#### [WHAT IS EXPECTED]
Below is a listing; restate from it, character for character, the lines beginning at the line holding "#0174 Dungeon Game" and ending at the line holding "A notebook in", both included.

#### [EXERCISE MATERIAL]
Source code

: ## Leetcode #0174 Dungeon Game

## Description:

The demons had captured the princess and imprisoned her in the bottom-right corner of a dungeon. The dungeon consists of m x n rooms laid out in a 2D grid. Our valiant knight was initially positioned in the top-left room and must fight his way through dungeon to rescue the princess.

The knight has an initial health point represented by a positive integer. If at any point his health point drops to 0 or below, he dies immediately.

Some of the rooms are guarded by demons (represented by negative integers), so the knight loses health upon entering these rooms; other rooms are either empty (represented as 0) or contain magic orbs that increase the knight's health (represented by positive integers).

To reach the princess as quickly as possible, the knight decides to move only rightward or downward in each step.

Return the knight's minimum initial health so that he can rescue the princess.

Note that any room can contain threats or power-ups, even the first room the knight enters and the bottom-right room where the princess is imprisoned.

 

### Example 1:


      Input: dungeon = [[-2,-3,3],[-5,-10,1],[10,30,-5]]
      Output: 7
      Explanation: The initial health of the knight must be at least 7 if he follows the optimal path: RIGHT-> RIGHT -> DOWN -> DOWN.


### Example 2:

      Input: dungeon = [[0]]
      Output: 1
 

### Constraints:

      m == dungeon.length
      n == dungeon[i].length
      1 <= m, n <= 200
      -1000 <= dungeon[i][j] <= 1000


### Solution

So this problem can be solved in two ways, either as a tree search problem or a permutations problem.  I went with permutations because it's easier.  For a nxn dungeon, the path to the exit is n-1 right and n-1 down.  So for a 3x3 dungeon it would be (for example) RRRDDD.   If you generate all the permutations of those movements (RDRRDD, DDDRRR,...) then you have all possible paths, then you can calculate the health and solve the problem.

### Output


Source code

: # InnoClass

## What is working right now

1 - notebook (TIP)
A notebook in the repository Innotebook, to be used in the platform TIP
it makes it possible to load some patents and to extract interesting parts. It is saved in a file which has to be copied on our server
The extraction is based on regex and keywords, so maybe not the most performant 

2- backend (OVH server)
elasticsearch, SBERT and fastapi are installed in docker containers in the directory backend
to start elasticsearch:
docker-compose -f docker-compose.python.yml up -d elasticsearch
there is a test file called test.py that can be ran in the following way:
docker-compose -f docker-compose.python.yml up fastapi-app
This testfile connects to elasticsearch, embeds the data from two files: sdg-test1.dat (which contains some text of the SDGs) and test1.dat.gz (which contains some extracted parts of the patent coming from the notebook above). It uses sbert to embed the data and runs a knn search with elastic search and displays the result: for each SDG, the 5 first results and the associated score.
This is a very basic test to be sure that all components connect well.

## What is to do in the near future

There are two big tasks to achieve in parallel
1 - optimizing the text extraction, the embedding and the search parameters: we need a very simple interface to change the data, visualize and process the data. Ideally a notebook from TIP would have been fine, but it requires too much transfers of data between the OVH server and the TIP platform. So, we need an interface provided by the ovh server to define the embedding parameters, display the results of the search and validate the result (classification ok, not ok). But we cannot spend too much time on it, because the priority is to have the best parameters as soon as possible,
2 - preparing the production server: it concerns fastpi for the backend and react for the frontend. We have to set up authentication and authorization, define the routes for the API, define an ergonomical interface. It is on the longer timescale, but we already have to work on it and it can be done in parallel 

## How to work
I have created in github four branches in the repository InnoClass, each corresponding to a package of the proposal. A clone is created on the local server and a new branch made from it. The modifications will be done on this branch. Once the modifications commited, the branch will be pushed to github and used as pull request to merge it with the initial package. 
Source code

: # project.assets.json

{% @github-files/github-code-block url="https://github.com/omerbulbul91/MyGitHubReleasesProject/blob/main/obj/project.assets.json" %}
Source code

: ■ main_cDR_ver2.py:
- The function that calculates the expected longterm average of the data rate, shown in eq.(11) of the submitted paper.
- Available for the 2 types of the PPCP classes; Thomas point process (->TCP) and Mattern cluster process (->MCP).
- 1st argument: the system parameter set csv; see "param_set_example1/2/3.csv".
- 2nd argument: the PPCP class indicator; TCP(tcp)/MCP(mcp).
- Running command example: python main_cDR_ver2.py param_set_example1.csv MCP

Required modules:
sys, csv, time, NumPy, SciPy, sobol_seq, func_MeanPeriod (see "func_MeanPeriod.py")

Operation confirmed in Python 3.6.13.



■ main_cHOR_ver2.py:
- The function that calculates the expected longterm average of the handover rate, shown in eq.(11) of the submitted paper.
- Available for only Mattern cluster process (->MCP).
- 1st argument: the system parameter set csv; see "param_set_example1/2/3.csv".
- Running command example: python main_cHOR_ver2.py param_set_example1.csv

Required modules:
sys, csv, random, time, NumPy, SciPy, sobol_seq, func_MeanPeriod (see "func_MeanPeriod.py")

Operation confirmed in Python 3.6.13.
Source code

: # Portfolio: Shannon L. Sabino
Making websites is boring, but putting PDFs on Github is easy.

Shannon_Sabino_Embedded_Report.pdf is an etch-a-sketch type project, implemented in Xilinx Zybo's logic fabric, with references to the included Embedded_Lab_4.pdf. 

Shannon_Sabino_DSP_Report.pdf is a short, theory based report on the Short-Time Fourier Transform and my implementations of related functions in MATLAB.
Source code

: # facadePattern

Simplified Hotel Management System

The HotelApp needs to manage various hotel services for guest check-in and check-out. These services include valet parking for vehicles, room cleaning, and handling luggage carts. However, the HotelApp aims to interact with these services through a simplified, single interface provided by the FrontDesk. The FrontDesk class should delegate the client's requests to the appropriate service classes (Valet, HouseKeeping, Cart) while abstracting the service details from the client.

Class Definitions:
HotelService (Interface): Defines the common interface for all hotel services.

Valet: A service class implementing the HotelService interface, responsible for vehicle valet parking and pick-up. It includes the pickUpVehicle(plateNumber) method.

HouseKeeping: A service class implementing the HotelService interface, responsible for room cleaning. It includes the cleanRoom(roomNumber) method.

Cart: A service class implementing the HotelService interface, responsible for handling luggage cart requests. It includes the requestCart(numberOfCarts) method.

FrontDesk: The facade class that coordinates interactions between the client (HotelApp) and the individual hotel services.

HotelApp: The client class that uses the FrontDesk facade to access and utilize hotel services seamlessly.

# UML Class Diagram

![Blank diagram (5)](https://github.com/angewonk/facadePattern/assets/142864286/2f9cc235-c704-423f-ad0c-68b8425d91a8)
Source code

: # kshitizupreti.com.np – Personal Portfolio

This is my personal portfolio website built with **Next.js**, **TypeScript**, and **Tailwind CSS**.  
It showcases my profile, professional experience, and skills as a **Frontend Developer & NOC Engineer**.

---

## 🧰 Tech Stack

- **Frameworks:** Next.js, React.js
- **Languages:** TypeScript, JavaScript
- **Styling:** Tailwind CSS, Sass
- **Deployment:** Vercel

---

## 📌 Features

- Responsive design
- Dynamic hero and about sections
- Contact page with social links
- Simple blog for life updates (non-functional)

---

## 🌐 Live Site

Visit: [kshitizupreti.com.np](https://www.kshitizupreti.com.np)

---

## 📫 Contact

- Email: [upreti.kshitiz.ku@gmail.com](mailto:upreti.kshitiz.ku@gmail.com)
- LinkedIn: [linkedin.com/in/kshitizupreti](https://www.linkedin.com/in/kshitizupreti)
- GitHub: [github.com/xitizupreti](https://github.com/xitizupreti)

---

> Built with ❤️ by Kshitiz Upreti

#### [WRITTEN SOLUTION]
: ## Leetcode #0174 Dungeon Game

## Description:

The demons had captured the princess and imprisoned her in the bottom-right corner of a dungeon. The dungeon consists of m x n rooms laid out in a 2D grid. Our valiant knight was initially positioned in the top-left room and must fight his way through dungeon to rescue the princess.

The knight has an initial health point represented by a positive integer. If at any point his health point drops to 0 or below, he dies immediately.

Some of the rooms are guarded by demons (represented by negative integers), so the knight loses health upon entering these rooms; other rooms are either empty (represented as 0) or contain magic orbs that increase the knight's health (represented by positive integers).

To reach the princess as quickly as possible, the knight decides to move only rightward or downward in each step.

Return the knight's minimum initial health so that he can rescue the princess.

Note that any room can contain threats or power-ups, even the first room the knight enters and the bottom-right room where the princess is imprisoned.

 

### Example 1:


      Input: dungeon = [[-2,-3,3],[-5,-10,1],[10,30,-5]]
      Output: 7
      Explanation: The initial health of the knight must be at least 7 if he follows the optimal path: RIGHT-> RIGHT -> DOWN -> DOWN.


### Example 2:

      Input: dungeon = [[0]]
      Output: 1
 

### Constraints:

      m == dungeon.length
      n == dungeon[i].length
      1 <= m, n <= 200
      -1000 <= dungeon[i][j] <= 1000


### Solution

So this problem can be solved in two ways, either as a tree search problem or a permutations problem.  I went with permutations because it's easier.  For a nxn dungeon, the path to the exit is n-1 right and n-1 down.  So for a 3x3 dungeon it would be (for example) RRRDDD.   If you generate all the permutations of those movements (RDRRDD, DDDRRR,...) then you have all possible paths, then you can calculate the health and solve the problem.

### Output


Source code

: # InnoClass

## What is working right now

1 - notebook (TIP)
A notebook in the repository Innotebook, to be used in the platform TIP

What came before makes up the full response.